The novel introduces Josiah Bounderby with striking imagery:
A big, loud man, with a stare and a metallic laugh. A man made out of coarse material, which seemed to have been stretched to make so much of him. A man with a great puffed head and forehead, swelled veins in his temples, and such a strained skin to his face that it seemed to hold his eyes open, and lift his eyebrows up. A man with a pervading appearance on him of being inflated like a balloon, and ready to start.
In this intensely visual description of Josiah Bounderby, Dickens depicts him as being full to the point of bursting (“puffed head,” “swelled veins,” “strained skin”). He is compared to a balloon ready to pop. In other words, Josiah Bounderby is literally full of hot air, as if his physical appearance were a manifestation of the baseless pomp and blustering talk that keeps him afloat in Coketown.
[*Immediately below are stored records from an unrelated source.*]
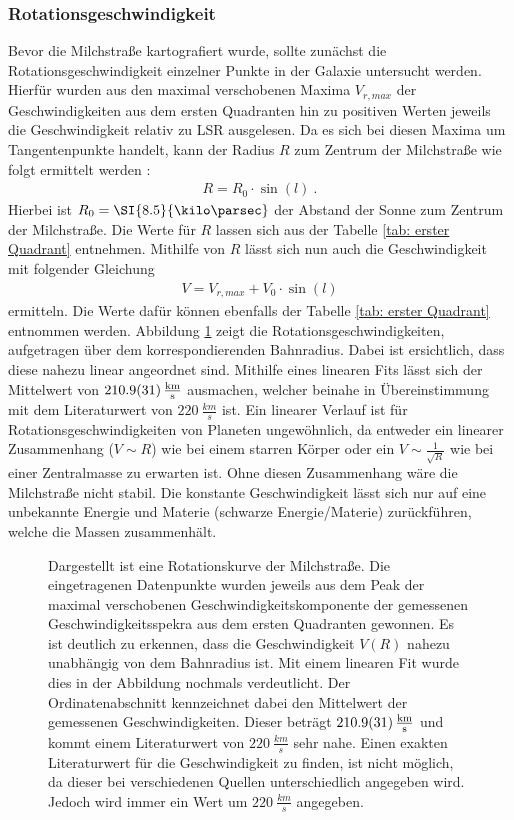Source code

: \subsubsection{Rotationsgeschwindigkeit}
Bevor die Milchstraße kartografiert wurde, sollte zunächst die Rotationsgeschwindigkeit einzelner Punkte in der Galaxie untersucht werden. Hierfür wurden aus den maximal verschobenen Maxima $V_{r,max}$ der Geschwindigkeiten aus dem ersten Quadranten hin zu positiven Werten jeweils die Geschwindigkeit relativ zu LSR ausgelesen. Da es sich bei diesen Maxima um Tangentenpunkte handelt, kann der Radius $R$ zum Zentrum der Milchstraße wie folgt ermittelt werden \cite{H1}:
\begin{align}
    R = R_0 \cdot \sin(l) \ .
    \label{eq:TangenteR}
\end{align}
Hierbei ist $R_0 = \SI{8.5}{\kilo \parsec}$ der Abstand der Sonne zum Zentrum der Milchstraße. Die Werte für $R$ lassen sich aus der Tabelle \ref{tab: erster Quadrant} entnehmen. Mithilfe von $R$ lässt sich nun auch die Geschwindigkeit mit folgender Gleichung \cite{H1}
\begin{align}
    V = V_{r,max} + V_0 \cdot \sin(l)
    \label{eq:V(R)}
\end{align}
ermitteln. Die Werte dafür können ebenfalls der Tabelle \ref{tab: erster Quadrant} entnommen werden. Abbildung \ref{fig:VvonR} zeigt die Rotationsgeschwindigkeiten, aufgetragen über dem korrespondierenden Bahnradius. Dabei ist ersichtlich, dass diese nahezu linear angeordnet sind. Mithilfe eines linearen Fits lässt sich der Mittelwert von $\SI{210.9 \pm 3.1}{\frac{km}{s}}$ ausmachen, welcher beinahe in Übereinstimmung mit dem Literaturwert von $\SI{220}{\frac{km}{s}}$ \cite{LSR} ist. Ein linearer Verlauf ist für Rotationsgeschwindigkeiten von Planeten ungewöhnlich, da entweder ein linearer Zusammenhang ($V \sim R$) wie bei einem starren Körper oder ein $V \sim\frac{1}{\sqrt{R}}$ wie bei einer Zentralmasse zu erwarten ist. Ohne diesen Zusammenhang wäre die Milchstraße nicht stabil. Die konstante Geschwindigkeit lässt sich nur auf eine unbekannte Energie und Materie (schwarze  Energie/Materie) zurückführen, welche die Massen zusammenhält.
\begin{figure}[H]
    \centering
    
    \caption[Rotationskurve der Milchstraße]{Dargestellt ist eine Rotationskurve der Milchstraße. Die eingetragenen Datenpunkte wurden jeweils aus dem Peak der maximal verschobenen Geschwindigkeitskomponente der gemessenen Geschwindigkeitsspekra aus dem ersten Quadranten gewonnen. Es ist deutlich zu erkennen, dass die Geschwindigkeit $V(R)$ nahezu unabhängig von dem Bahnradius ist. Mit einem linearen Fit wurde dies in der Abbildung nochmals verdeutlicht. Der Ordinatenabschnitt kennzeichnet dabei den Mittelwert der gemessenen Geschwindigkeiten. Dieser beträgt $\SI{210.9 \pm 3.1}{\frac{km}{s}}$ und kommt einem Literaturwert von $\SI{220}{\frac{km}{s}}$ \cite{LSR} sehr nahe. Einen exakten Literaturwert für die Geschwindigkeit zu finden, ist nicht möglich, da dieser bei verschiedenen Quellen unterschiedlich angegeben wird. Jedoch wird immer ein Wert um $\SI{220}{\frac{km}{s}}$ angegeben.}
    \label{fig:VvonR}
\end{figure}
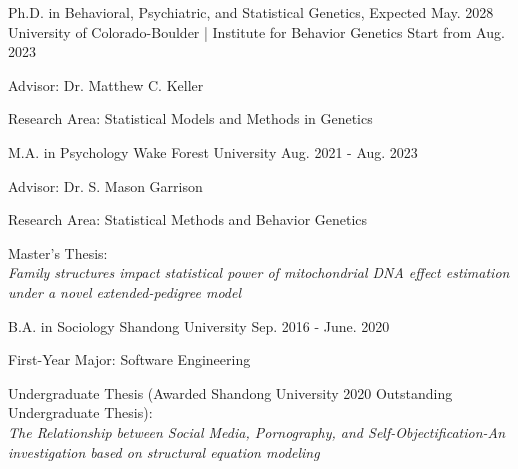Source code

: 

\begin{cventries}

  \cventry
    {Ph.D. in Behavioral, Psychiatric, and Statistical Genetics, Expected May. 2028} %
    {University of Colorado-Boulder | Institute for Behavior Genetics} %
    {Start from Aug. 2023} %
    {} %
    {
      \begin{cvitems} %
        \item {Advisor: Dr. Matthew C. Keller}
        \item {Research Area: Statistical Models and Methods in Genetics}
      \end{cvitems}
    }
    
  \cventry
    {M.A. in Psychology} %
    {Wake Forest University} %
    {Aug. 2021 - Aug. 2023} %
    {} %
    {
      \begin{cvitems} %
        \item {Advisor: Dr. S. Mason Garrison}
        \item {Research Area: Statistical Methods and Behavior Genetics}
        \item {Master's Thesis: \\
        \textit{Family structures impact statistical power of mitochondrial DNA effect estimation under a novel extended-pedigree model}}
      \end{cvitems}
    }
    
   \cventry
    {B.A. in Sociology} %
    {Shandong University} %
    {Sep. 2016 - June. 2020} %
    {} %
    {
      \begin{cvitems} %
        \item {First-Year Major: Software Engineering}
        \item {Undergraduate Thesis (Awarded Shandong University 2020 Outstanding Undergraduate Thesis): \\ \textit{The Relationship between Social Media, Pornography, and Self-Objectification-An investigation based on structural equation modeling}}
      \end{cvitems}
    }
    

\end{cventries}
He is said to be made of “coarse material,” as if made of cheap cloth that has been “stretched to make so much of him.” This comparison points to a lack of generosity, or a kind of meanness in Josiah’s character. There is even less to him, it appears from this description, than meets the eye. He is the embodiment of vulgarity and spiritual deprivation; even his laugh is “metallic,” cold and grinding.
This is one example of Dickens’s vivid, visual character descriptions, which are peppered throughout the book, and one of his trademarks as a writer. They are often written in such a way as to make physical the spiritual, emotional, or intellectual traits of his characters.
The book depicts Coketown on a typical workday using imagery that almost border on the fantastic:
The fairy palaces burst into illumination, before pale morning showed the monstrous serpents of smoke trailing themselves over Coketown. A clattering of clogs upon the pavement; a rapid ringing of bells; and the melancholy-mad elephants, polished and oiled up for the day’s monotony, were at their heavy exercise again.
The imagery is both visual (“burst into illumination”) and auditory (“rapid ringing of bells”), and creates a sense of scale and strangeness.
In this chapter, the reader is made aware that hundreds of people work at this factory. The size of the operation is captured in compact, effective imagery of the intense “clattering” of workers' clogs across the street in the morning, as well as the depiction of the factory itself as a “palace,” a huge, elaborate structure. The scale of operations is also indicated by the amount of pollution visible throughout the town (“monstrous serpents of smoke”).
The choice to describe a Victorian factory as a “fairy” palace, a fanciful, mythical place, lends a sense of unreality to the scene. Likewise the characterization of the machines within the factories as “melancholy-mad elephants” is strangely story-book-like.
While the factory and business owners of the town think of a worldview guided by rational self-interest and dominated by capitalist principles and interests as inherently “factual,” Dickens reveals through his choice of imagery just how fantastic the order of things actually is. There is nothing natural or factual about “serpents” that float menacingly over the roads, or “mad elephants” trumpeting through the streets. The miserable working conditions, unsupportable scale of production, and mechanization of human workers are equally unnatural in Dickens’s worldview. Bounderby’s vision for the town, he seems to suggest, is a farce.